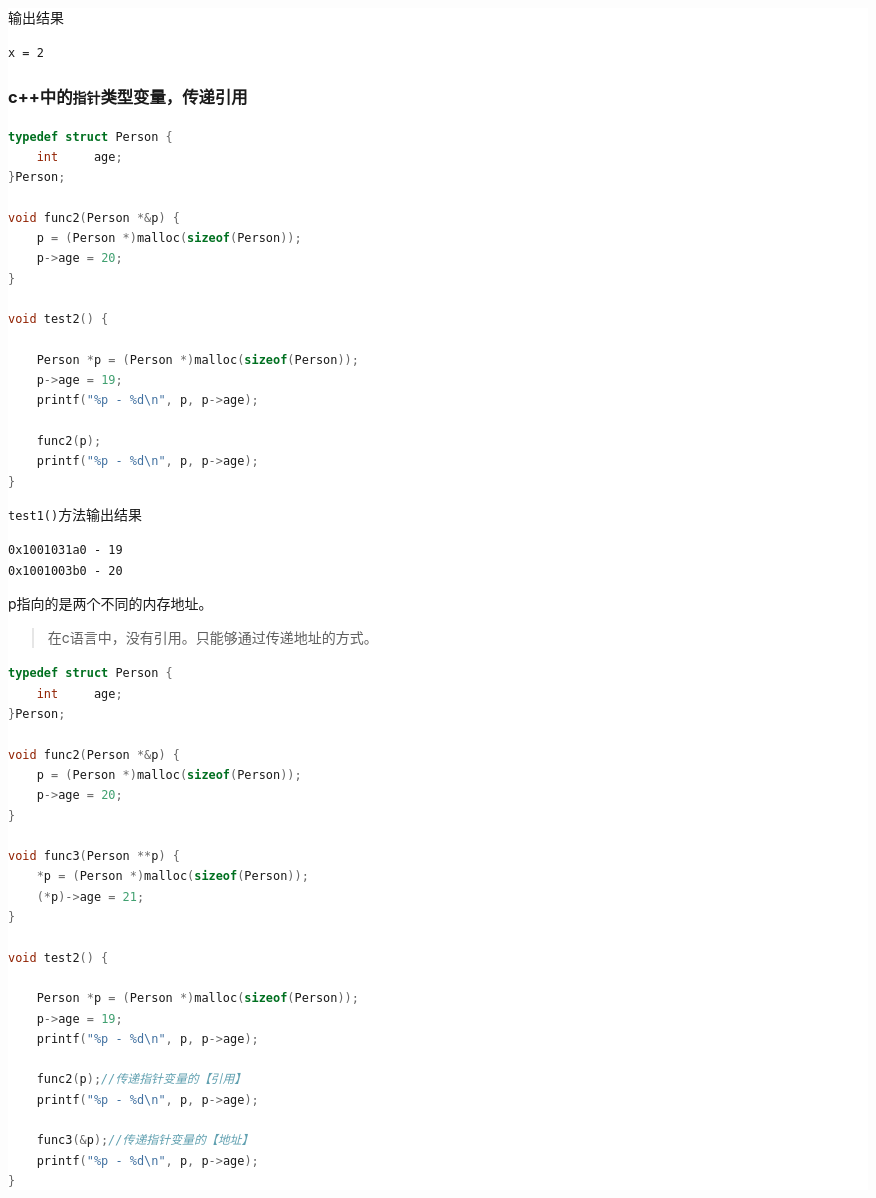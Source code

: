 输出结果

```
x = 2
```

### c++中的`指针`类型变量，传递引用

```c
typedef struct Person {
    int     age;
}Person;

void func2(Person *&p) {
    p = (Person *)malloc(sizeof(Person));
    p->age = 20;
}

void test2() {
    
    Person *p = (Person *)malloc(sizeof(Person));
    p->age = 19;
    printf("%p - %d\n", p, p->age);
    
    func2(p);
    printf("%p - %d\n", p, p->age);
}
```

`test1()`方法输出结果

```
0x1001031a0 - 19
0x1001003b0 - 20
```

p指向的是两个不同的内存地址。


> 在c语言中，没有引用。只能够通过传递地址的方式。


```c
typedef struct Person {
    int     age;
}Person;

void func2(Person *&p) {
    p = (Person *)malloc(sizeof(Person));
    p->age = 20;
}

void func3(Person **p) {
    *p = (Person *)malloc(sizeof(Person));
    (*p)->age = 21;
}

void test2() {
    
    Person *p = (Person *)malloc(sizeof(Person));
    p->age = 19;
    printf("%p - %d\n", p, p->age);
    
    func2(p);//传递指针变量的【引用】
    printf("%p - %d\n", p, p->age);
    
    func3(&p);//传递指针变量的【地址】
    printf("%p - %d\n", p, p->age);
}
```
++++++++++
### TASK PROMPT
Would you transcribe all of the data exactly, omitting any pictures?

### FINISHED TASK
Source code

: 输出结果

```
x = 2
```

### c++中的`指针`类型变量，传递引用

```c
typedef struct Person {
    int     age;
}Person;

void func2(Person *&p) {
    p = (Person *)malloc(sizeof(Person));
    p->age = 20;
}

void test2() {
    
    Person *p = (Person *)malloc(sizeof(Person));
    p->age = 19;
    printf("%p - %d\n", p, p->age);
    
    func2(p);
    printf("%p - %d\n", p, p->age);
}
```

`test1()`方法输出结果

```
0x1001031a0 - 19
0x1001003b0 - 20
```

p指向的是两个不同的内存地址。


> 在c语言中，没有引用。只能够通过传递地址的方式。


```c
typedef struct Person {
    int     age;
}Person;

void func2(Person *&p) {
    p = (Person *)malloc(sizeof(Person));
    p->age = 20;
}

void func3(Person **p) {
    *p = (Person *)malloc(sizeof(Person));
    (*p)->age = 21;
}

void test2() {
    
    Person *p = (Person *)malloc(sizeof(Person));
    p->age = 19;
    printf("%p - %d\n", p, p->age);
    
    func2(p);//传递指针变量的【引用】
    printf("%p - %d\n", p, p->age);
    
    func3(&p);//传递指针变量的【地址】
    printf("%p - %d\n", p, p->age);
}
```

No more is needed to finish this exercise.